■ Aim of the task
Would you please output the records exactly as they appear below?

■ Records for processing
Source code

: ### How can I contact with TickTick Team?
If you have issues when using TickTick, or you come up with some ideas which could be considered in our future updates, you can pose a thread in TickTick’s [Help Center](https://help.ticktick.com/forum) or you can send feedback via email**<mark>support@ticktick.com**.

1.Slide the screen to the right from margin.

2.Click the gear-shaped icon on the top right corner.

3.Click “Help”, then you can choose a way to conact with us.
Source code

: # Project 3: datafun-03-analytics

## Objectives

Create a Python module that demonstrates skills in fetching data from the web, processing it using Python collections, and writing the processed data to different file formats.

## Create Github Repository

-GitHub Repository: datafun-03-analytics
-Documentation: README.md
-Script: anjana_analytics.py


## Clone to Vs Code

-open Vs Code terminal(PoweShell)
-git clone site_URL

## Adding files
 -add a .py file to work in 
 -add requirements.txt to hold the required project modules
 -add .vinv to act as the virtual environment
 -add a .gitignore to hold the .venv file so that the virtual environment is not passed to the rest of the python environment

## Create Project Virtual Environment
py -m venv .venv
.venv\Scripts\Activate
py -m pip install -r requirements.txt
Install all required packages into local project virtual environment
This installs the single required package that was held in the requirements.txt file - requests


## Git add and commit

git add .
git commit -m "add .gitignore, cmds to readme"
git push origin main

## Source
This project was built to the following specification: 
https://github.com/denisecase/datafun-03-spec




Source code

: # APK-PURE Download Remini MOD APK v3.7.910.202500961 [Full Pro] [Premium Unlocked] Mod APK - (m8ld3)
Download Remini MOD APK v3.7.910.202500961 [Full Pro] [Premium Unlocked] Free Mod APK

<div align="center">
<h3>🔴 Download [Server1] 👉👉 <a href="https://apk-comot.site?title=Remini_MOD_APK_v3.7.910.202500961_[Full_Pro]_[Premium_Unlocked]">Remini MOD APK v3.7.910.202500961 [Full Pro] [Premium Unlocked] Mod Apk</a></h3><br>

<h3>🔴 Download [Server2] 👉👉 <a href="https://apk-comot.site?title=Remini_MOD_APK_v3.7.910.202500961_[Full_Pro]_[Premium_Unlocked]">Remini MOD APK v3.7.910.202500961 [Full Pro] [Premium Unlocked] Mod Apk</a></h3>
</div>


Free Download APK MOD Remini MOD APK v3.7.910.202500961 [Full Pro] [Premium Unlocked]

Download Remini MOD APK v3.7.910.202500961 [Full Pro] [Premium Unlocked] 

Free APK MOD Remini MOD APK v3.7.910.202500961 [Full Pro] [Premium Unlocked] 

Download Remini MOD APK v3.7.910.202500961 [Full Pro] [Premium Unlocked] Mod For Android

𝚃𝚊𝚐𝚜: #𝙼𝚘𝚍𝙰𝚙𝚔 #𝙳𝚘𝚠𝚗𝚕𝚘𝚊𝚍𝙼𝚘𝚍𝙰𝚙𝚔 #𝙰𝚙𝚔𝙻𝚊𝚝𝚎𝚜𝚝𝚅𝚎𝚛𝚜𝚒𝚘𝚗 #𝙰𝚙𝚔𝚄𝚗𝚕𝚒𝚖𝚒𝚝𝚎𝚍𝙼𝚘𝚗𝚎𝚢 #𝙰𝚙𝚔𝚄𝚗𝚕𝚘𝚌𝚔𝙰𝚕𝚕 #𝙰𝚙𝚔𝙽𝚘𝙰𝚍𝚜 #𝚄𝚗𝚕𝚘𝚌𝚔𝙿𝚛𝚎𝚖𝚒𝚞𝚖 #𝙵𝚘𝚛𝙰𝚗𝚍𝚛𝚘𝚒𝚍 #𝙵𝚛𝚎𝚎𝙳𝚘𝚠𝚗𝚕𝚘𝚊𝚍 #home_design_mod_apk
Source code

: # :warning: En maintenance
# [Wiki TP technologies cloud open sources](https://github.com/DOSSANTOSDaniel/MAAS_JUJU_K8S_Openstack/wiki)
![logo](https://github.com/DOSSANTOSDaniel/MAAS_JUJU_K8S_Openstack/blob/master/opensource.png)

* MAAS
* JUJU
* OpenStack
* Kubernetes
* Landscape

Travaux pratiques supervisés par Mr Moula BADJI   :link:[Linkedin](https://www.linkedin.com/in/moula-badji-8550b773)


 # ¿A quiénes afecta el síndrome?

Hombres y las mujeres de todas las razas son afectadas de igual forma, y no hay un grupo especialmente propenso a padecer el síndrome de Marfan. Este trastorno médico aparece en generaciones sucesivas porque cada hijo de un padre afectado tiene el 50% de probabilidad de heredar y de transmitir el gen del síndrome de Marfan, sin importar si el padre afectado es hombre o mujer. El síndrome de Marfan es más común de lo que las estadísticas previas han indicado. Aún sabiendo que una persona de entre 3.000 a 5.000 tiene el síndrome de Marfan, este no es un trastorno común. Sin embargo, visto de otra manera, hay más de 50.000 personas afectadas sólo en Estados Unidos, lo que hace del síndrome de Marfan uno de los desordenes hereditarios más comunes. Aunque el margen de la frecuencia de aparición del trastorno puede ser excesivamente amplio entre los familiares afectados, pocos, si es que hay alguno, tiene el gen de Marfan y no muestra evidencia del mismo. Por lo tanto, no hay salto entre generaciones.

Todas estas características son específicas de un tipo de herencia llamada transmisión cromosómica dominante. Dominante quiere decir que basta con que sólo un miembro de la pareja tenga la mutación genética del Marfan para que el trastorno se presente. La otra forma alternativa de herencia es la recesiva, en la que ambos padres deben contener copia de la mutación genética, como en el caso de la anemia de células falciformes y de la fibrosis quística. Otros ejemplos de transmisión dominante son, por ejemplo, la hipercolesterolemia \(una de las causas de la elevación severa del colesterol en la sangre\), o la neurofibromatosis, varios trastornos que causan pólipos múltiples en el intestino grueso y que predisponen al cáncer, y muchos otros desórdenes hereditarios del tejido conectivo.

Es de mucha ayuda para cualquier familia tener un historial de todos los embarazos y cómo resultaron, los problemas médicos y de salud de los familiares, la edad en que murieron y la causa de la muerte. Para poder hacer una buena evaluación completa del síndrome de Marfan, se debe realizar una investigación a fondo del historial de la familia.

■ Task answer
Source code

: ### How can I contact with TickTick Team?
If you have issues when using TickTick, or you come up with some ideas which could be considered in our future updates, you can pose a thread in TickTick’s [Help Center](https://help.ticktick.com/forum) or you can send feedback via email**<mark>support@ticktick.com**.

1.Slide the screen to the right from margin.

2.Click the gear-shaped icon on the top right corner.

3.Click “Help”, then you can choose a way to conact with us.
Source code

: # Project 3: datafun-03-analytics

## Objectives

Create a Python module that demonstrates skills in fetching data from the web, processing it using Python collections, and writing the processed data to different file formats.

## Create Github Repository

-GitHub Repository: datafun-03-analytics
-Documentation: README.md
-Script: anjana_analytics.py


## Clone to Vs Code

-open Vs Code terminal(PoweShell)
-git clone site_URL

## Adding files
 -add a .py file to work in 
 -add requirements.txt to hold the required project modules
 -add .vinv to act as the virtual environment
 -add a .gitignore to hold the .venv file so that the virtual environment is not passed to the rest of the python environment

## Create Project Virtual Environment
py -m venv .venv
.venv\Scripts\Activate
py -m pip install -r requirements.txt
Install all required packages into local project virtual environment
This installs the single required package that was held in the requirements.txt file - requests


## Git add and commit

git add .
git commit -m "add .gitignore, cmds to readme"
git push origin main

## Source
This project was built to the following specification: 
https://github.com/denisecase/datafun-03-spec




Source code

: # APK-PURE Download Remini MOD APK v3.7.910.202500961 [Full Pro] [Premium Unlocked] Mod APK - (m8ld3)
Download Remini MOD APK v3.7.910.202500961 [Full Pro] [Premium Unlocked] Free Mod APK

<div align="center">
<h3>🔴 Download [Server1] 👉👉 <a href="https://apk-comot.site?title=Remini_MOD_APK_v3.7.910.202500961_[Full_Pro]_[Premium_Unlocked]">Remini MOD APK v3.7.910.202500961 [Full Pro] [Premium Unlocked] Mod Apk</a></h3><br>

<h3>🔴 Download [Server2] 👉👉 <a href="https://apk-comot.site?title=Remini_MOD_APK_v3.7.910.202500961_[Full_Pro]_[Premium_Unlocked]">Remini MOD APK v3.7.910.202500961 [Full Pro] [Premium Unlocked] Mod Apk</a></h3>
</div>


Free Download APK MOD Remini MOD APK v3.7.910.202500961 [Full Pro] [Premium Unlocked]

Download Remini MOD APK v3.7.910.202500961 [Full Pro] [Premium Unlocked] 

Free APK MOD Remini MOD APK v3.7.910.202500961 [Full Pro] [Premium Unlocked] 

Download Remini MOD APK v3.7.910.202500961 [Full Pro] [Premium Unlocked] Mod For Android

𝚃𝚊𝚐𝚜: #𝙼𝚘𝚍𝙰𝚙𝚔 #𝙳𝚘𝚠𝚗𝚕𝚘𝚊𝚍𝙼𝚘𝚍𝙰𝚙𝚔 #𝙰𝚙𝚔𝙻𝚊𝚝𝚎𝚜𝚝𝚅𝚎𝚛𝚜𝚒𝚘𝚗 #𝙰𝚙𝚔𝚄𝚗𝚕𝚒𝚖𝚒𝚝𝚎𝚍𝙼𝚘𝚗𝚎𝚢 #𝙰𝚙𝚔𝚄𝚗𝚕𝚘𝚌𝚔𝙰𝚕𝚕 #𝙰𝚙𝚔𝙽𝚘𝙰𝚍𝚜 #𝚄𝚗𝚕𝚘𝚌𝚔𝙿𝚛𝚎𝚖𝚒𝚞𝚖 #𝙵𝚘𝚛𝙰𝚗𝚍𝚛𝚘𝚒𝚍 #𝙵𝚛𝚎𝚎𝙳𝚘𝚠𝚗𝚕𝚘𝚊𝚍 #home_design_mod_apk
Source code

: # :warning: En maintenance
# [Wiki TP technologies cloud open sources](https://github.com/DOSSANTOSDaniel/MAAS_JUJU_K8S_Openstack/wiki)
![logo](https://github.com/DOSSANTOSDaniel/MAAS_JUJU_K8S_Openstack/blob/master/opensource.png)

* MAAS
* JUJU
* OpenStack
* Kubernetes
* Landscape

Travaux pratiques supervisés par Mr Moula BADJI   :link:[Linkedin](https://www.linkedin.com/in/moula-badji-8550b773)


 # ¿A quiénes afecta el síndrome?

Hombres y las mujeres de todas las razas son afectadas de igual forma, y no hay un grupo especialmente propenso a padecer el síndrome de Marfan. Este trastorno médico aparece en generaciones sucesivas porque cada hijo de un padre afectado tiene el 50% de probabilidad de heredar y de transmitir el gen del síndrome de Marfan, sin importar si el padre afectado es hombre o mujer. El síndrome de Marfan es más común de lo que las estadísticas previas han indicado. Aún sabiendo que una persona de entre 3.000 a 5.000 tiene el síndrome de Marfan, este no es un trastorno común. Sin embargo, visto de otra manera, hay más de 50.000 personas afectadas sólo en Estados Unidos, lo que hace del síndrome de Marfan uno de los desordenes hereditarios más comunes. Aunque el margen de la frecuencia de aparición del trastorno puede ser excesivamente amplio entre los familiares afectados, pocos, si es que hay alguno, tiene el gen de Marfan y no muestra evidencia del mismo. Por lo tanto, no hay salto entre generaciones.

Todas estas características son específicas de un tipo de herencia llamada transmisión cromosómica dominante. Dominante quiere decir que basta con que sólo un miembro de la pareja tenga la mutación genética del Marfan para que el trastorno se presente. La otra forma alternativa de herencia es la recesiva, en la que ambos padres deben contener copia de la mutación genética, como en el caso de la anemia de células falciformes y de la fibrosis quística. Otros ejemplos de transmisión dominante son, por ejemplo, la hipercolesterolemia \(una de las causas de la elevación severa del colesterol en la sangre\), o la neurofibromatosis, varios trastornos que causan pólipos múltiples en el intestino grueso y que predisponen al cáncer, y muchos otros desórdenes hereditarios del tejido conectivo.

Es de mucha ayuda para cualquier familia tener un historial de todos los embarazos y cómo resultaron, los problemas médicos y de salud de los familiares, la edad en que murieron y la causa de la muerte. Para poder hacer una buena evaluación completa del síndrome de Marfan, se debe realizar una investigación a fondo del historial de la familia.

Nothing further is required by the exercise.